*TASK ITEM*
In the listing below, how many lines contain the string "subsection"? Reply with the number alone.

:: DATASET EXCERPTS

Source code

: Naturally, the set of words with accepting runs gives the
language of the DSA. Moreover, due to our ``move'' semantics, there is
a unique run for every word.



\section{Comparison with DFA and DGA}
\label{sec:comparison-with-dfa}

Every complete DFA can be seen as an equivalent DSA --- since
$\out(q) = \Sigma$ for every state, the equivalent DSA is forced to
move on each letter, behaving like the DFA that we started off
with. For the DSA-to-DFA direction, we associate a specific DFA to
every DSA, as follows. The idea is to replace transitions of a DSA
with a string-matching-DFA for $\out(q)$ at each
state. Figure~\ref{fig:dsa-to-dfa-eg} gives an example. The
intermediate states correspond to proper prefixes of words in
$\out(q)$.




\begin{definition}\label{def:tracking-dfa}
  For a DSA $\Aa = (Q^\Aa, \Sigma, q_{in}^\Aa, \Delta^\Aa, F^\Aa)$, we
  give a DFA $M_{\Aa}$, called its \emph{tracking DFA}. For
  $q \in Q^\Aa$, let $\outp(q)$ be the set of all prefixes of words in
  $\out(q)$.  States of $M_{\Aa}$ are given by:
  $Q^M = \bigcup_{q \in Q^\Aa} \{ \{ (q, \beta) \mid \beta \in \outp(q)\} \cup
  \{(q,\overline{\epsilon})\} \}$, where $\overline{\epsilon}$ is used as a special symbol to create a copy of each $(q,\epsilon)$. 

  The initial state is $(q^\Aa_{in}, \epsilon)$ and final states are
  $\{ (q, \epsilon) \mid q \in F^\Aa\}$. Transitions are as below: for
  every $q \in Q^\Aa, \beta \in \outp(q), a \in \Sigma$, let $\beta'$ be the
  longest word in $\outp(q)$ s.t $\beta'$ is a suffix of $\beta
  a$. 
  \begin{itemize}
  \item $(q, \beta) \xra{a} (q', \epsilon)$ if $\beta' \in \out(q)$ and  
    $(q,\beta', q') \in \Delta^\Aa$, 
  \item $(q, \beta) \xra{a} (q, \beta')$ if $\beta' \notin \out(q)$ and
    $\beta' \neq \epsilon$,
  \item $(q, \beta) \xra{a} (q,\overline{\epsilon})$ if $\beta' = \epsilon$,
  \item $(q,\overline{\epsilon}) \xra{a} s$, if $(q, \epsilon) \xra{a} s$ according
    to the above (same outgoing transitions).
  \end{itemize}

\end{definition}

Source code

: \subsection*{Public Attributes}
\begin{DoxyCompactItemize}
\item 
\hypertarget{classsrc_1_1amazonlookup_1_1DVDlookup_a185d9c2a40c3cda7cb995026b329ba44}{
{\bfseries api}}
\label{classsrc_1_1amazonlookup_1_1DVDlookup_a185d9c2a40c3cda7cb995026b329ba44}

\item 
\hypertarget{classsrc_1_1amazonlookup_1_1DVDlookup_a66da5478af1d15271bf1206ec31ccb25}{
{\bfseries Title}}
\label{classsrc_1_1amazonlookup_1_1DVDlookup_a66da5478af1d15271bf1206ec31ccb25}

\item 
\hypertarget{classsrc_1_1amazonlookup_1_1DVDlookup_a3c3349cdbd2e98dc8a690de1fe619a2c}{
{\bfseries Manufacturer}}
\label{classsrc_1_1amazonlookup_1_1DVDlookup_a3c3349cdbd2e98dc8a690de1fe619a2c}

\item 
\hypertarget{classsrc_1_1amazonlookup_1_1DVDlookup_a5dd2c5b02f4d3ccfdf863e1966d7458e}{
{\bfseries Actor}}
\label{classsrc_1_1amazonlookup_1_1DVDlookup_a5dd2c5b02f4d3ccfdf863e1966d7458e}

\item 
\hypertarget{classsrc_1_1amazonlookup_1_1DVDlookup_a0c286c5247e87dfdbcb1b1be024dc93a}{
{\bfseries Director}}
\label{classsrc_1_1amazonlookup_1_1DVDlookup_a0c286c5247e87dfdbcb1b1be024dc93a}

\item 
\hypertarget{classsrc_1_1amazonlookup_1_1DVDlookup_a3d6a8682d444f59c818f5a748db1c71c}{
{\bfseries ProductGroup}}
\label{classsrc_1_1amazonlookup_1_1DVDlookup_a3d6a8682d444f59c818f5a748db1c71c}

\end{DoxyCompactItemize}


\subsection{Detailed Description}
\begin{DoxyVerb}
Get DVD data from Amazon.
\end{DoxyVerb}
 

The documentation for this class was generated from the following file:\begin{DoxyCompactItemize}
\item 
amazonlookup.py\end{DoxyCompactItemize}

::::

*TASK RESULT*
2